[WHAT YOU SHOULD DO]: Would you copy every line of the listing below that includes the word "filename"?
───── DATA SHOWN ─────
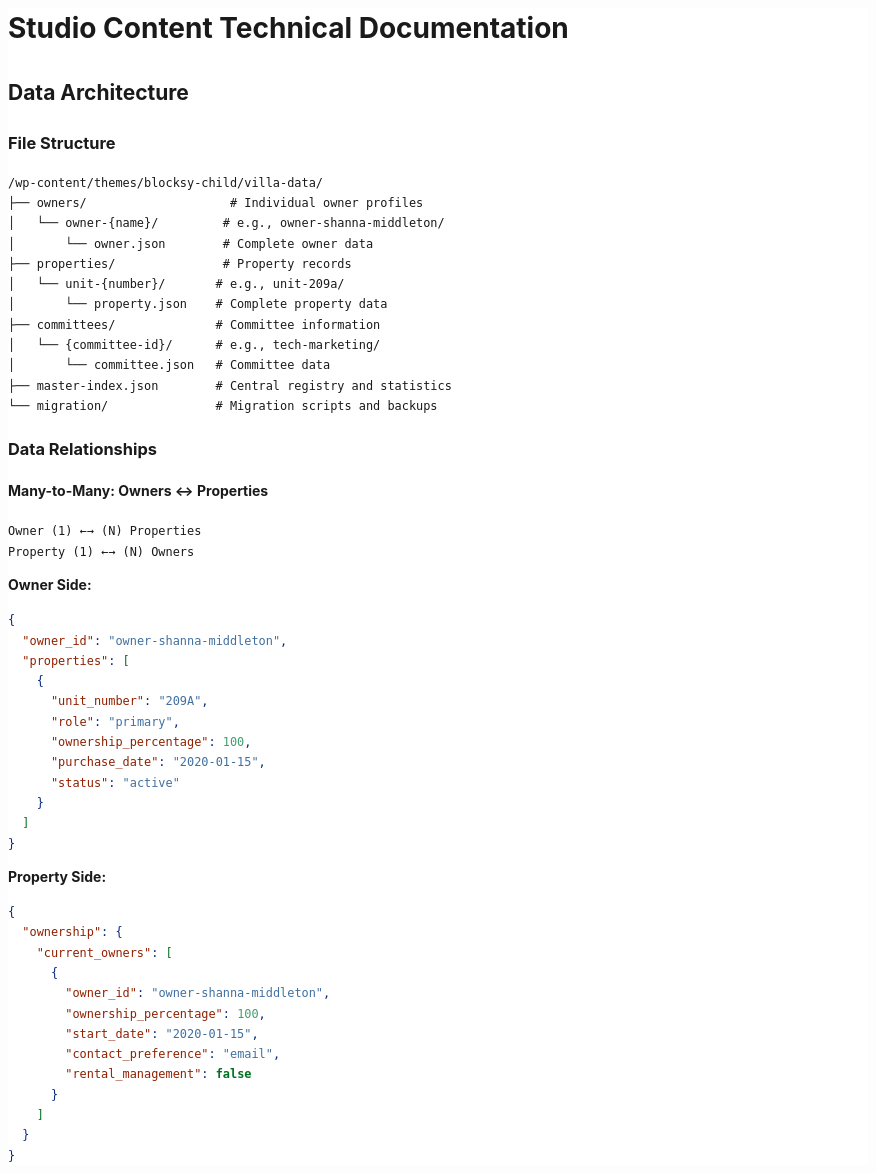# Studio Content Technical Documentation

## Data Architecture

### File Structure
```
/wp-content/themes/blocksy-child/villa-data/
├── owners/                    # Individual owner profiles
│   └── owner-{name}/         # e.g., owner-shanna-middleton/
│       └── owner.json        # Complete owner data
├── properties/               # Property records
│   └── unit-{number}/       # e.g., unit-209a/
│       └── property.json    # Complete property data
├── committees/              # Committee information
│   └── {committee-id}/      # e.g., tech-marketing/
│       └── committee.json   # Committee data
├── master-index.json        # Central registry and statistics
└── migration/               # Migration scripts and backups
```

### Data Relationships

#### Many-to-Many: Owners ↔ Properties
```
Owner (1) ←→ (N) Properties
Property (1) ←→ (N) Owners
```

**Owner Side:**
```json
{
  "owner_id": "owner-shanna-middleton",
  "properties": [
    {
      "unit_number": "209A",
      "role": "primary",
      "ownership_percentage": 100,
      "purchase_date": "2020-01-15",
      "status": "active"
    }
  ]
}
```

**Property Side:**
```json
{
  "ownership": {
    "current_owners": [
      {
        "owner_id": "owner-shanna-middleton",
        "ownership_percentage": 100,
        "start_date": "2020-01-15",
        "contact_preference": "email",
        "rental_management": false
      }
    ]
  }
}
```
─────
───── DATA SHOWN ─────
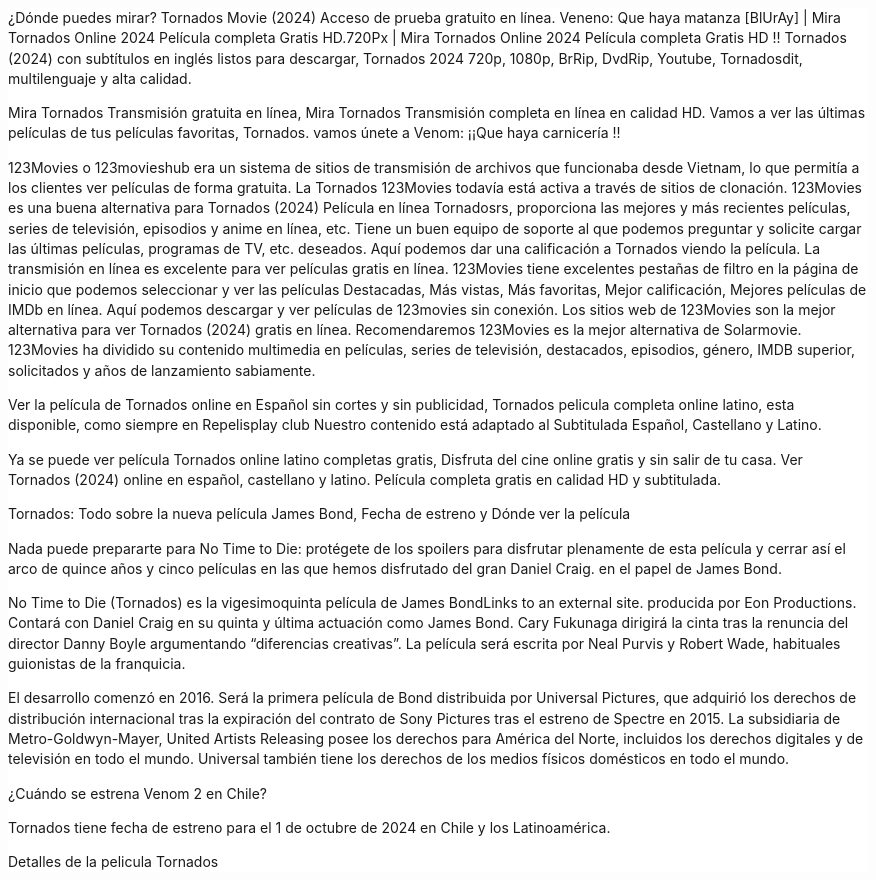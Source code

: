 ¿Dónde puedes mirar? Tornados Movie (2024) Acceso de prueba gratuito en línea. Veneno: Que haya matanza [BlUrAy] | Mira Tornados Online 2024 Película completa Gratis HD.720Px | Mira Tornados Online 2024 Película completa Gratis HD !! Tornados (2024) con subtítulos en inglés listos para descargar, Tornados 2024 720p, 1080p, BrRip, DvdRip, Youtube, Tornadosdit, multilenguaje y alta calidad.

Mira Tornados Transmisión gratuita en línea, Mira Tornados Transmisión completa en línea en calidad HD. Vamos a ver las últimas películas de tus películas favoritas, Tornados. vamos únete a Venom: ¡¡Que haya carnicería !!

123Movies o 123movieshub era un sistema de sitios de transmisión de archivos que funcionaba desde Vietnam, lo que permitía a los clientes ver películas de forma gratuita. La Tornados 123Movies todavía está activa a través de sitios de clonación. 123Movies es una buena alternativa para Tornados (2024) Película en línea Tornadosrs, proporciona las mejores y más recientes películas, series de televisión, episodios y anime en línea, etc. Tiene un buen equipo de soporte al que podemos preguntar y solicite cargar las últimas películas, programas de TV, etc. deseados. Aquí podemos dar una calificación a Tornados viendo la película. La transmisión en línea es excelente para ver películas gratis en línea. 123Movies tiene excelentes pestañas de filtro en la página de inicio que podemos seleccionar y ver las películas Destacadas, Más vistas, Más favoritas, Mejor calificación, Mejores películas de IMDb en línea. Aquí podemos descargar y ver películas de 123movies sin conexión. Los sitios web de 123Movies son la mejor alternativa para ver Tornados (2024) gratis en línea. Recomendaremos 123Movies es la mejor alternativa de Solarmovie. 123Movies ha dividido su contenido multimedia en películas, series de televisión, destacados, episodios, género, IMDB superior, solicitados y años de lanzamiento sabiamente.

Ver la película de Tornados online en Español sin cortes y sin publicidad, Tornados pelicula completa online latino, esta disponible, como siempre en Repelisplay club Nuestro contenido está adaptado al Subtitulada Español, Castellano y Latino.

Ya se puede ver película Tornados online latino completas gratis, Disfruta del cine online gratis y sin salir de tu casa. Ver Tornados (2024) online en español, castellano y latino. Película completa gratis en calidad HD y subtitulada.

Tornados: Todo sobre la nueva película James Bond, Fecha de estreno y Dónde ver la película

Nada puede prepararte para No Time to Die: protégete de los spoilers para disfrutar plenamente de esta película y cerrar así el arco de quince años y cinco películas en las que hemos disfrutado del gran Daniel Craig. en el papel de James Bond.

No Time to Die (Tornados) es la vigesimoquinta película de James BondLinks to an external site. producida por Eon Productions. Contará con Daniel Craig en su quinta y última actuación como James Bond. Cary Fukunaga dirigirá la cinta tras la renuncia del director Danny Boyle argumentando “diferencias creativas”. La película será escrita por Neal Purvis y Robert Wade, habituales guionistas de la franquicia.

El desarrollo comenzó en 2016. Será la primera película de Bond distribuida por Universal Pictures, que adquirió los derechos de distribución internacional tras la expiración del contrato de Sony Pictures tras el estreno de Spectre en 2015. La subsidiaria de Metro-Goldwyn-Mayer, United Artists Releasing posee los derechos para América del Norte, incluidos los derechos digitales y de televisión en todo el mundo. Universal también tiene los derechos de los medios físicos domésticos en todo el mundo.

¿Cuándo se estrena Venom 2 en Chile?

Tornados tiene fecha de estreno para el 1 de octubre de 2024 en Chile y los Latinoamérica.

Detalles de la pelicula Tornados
─────
───── DATA SHOWN ─────
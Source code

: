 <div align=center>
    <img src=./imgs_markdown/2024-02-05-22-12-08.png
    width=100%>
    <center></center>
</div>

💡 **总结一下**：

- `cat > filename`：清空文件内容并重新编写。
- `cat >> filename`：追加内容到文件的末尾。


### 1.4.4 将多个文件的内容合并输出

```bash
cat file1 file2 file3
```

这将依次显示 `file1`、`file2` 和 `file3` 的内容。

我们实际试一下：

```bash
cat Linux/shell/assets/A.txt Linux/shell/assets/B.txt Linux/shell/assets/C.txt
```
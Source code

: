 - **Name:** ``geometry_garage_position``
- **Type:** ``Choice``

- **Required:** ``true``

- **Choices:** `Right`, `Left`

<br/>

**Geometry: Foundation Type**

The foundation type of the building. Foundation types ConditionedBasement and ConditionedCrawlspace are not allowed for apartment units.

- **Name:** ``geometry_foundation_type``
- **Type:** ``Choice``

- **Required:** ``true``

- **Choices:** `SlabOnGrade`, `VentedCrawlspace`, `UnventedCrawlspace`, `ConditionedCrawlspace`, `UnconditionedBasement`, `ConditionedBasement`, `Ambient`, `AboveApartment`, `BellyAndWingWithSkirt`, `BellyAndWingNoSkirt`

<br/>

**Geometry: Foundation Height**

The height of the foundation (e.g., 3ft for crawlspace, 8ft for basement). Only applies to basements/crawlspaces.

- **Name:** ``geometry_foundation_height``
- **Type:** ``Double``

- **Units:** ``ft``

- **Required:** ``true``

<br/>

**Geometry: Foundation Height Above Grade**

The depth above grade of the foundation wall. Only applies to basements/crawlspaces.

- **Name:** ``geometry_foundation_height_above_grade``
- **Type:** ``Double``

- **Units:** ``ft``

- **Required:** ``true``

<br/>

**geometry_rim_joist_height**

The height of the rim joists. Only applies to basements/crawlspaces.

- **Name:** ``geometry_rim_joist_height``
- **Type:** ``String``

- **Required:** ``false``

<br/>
─────
[RESULT]:
- `cat > filename`：清空文件内容并重新编写。
- `cat >> filename`：追加内容到文件的末尾。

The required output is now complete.